El milagro que Jesús opera con el ciego del Evangelio es signo del gran milagro que tiene que ocurrir en cada uno de nosotros, que no es más que el de renacer a una vida nueva. En el evangelio de hoy, Jesús está creando el hombre nuevo, el que ve. El Hijo, con el polvo de la tierra mezclado a su saliva – imagen de la nueva creación – nos ilumina, nos hace venir a luz.
El venir a luz – camino de una vida.
El venir a luz es un proceso de conversión, nuestros ojos se abren poco a poco para ver la realidad con una luz nueva. Y entonces cambia el modo de vivir, de relacionarse con Dios, con los hermanos, con nosotros mismos.

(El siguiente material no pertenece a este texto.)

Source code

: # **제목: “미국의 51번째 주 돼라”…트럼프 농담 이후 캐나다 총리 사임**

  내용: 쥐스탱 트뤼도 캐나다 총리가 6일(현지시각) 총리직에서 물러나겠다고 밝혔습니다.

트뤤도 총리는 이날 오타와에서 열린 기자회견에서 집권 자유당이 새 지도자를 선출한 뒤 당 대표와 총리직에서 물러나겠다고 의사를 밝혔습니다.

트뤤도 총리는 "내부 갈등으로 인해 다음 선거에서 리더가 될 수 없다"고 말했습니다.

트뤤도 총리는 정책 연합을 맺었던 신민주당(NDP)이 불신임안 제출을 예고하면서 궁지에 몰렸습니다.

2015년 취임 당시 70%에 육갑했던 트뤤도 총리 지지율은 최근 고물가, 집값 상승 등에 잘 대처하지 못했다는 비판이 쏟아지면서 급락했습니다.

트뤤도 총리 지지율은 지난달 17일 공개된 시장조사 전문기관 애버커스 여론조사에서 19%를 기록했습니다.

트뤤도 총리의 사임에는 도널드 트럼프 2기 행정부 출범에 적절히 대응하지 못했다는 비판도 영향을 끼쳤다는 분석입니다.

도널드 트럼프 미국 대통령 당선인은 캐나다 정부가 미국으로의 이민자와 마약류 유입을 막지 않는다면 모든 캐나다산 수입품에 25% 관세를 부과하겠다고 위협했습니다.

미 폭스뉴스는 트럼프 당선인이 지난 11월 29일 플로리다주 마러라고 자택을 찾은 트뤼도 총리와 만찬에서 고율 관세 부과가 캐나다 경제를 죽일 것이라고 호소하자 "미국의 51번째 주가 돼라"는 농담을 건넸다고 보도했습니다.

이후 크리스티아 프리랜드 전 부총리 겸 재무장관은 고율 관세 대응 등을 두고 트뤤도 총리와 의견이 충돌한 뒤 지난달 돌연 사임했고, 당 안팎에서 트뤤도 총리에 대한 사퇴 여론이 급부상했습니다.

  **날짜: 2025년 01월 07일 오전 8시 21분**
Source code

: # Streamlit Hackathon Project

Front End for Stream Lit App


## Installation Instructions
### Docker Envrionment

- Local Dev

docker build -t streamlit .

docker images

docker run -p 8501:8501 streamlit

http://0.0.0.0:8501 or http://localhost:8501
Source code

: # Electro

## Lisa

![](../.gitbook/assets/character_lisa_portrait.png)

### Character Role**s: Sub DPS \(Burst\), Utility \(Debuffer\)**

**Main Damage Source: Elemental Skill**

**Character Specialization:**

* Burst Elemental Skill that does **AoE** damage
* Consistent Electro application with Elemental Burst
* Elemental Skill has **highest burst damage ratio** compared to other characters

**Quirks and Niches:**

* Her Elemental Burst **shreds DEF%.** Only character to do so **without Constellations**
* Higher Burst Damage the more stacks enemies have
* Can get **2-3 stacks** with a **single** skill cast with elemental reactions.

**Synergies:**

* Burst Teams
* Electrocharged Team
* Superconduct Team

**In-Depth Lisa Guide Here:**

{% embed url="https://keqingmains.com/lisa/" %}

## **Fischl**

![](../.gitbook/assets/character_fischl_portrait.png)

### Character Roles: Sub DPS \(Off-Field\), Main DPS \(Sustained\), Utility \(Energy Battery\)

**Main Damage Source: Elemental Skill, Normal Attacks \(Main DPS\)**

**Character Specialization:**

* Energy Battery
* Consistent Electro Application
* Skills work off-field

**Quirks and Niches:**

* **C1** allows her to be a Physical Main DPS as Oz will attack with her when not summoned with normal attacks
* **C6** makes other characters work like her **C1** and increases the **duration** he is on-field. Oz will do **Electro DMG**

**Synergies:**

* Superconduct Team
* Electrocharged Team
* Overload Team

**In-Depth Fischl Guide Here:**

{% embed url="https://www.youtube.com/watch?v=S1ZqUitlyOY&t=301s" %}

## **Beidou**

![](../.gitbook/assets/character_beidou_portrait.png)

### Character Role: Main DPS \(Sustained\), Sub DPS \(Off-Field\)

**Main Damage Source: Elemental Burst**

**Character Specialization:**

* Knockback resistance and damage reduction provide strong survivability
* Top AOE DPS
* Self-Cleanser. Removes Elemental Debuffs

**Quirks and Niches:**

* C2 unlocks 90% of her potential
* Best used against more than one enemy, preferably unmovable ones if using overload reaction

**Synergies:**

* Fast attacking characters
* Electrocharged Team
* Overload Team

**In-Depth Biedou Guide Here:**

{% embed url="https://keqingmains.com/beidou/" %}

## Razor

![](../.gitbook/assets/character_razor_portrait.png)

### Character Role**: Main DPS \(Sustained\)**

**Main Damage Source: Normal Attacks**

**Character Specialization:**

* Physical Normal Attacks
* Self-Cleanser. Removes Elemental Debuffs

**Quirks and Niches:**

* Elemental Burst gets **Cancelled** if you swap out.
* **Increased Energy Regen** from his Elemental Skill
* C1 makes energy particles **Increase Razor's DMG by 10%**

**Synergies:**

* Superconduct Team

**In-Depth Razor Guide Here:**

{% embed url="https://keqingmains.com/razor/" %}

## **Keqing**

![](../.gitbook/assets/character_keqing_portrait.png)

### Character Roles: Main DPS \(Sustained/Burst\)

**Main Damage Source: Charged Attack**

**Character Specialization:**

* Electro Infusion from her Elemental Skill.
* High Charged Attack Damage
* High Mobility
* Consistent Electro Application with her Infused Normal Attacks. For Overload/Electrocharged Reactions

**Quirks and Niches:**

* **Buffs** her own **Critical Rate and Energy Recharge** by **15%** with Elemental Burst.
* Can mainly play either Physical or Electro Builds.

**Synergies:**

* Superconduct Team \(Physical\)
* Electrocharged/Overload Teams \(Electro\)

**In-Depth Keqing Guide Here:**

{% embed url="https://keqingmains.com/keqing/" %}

La fe es luz y nos hace por fin ver la realidad así como la creó Dios, nos hace ver el proyecto originario de Dios con el hombre: Tú eres hijo, Dios es Padre, los demás son hermanos. Eso cambia la vida y nos hace vivir como hombres, porque de lo contrario, vivimos como lobos, como animales rapaces que se disputan una presa. El que no ve a Dios como Padre, a sí mismo como hijo y a los demás como hermanos, ve al otro simplemente como rival, como obstáculo en su camino, como un competidor a ser exterminado. “Homo hominis lupus est” recitaban los filósofos latinos antes de Cristo. Sin la luz de Dios el mundo se vuelve un campo de batalla donde vence el más fuerte.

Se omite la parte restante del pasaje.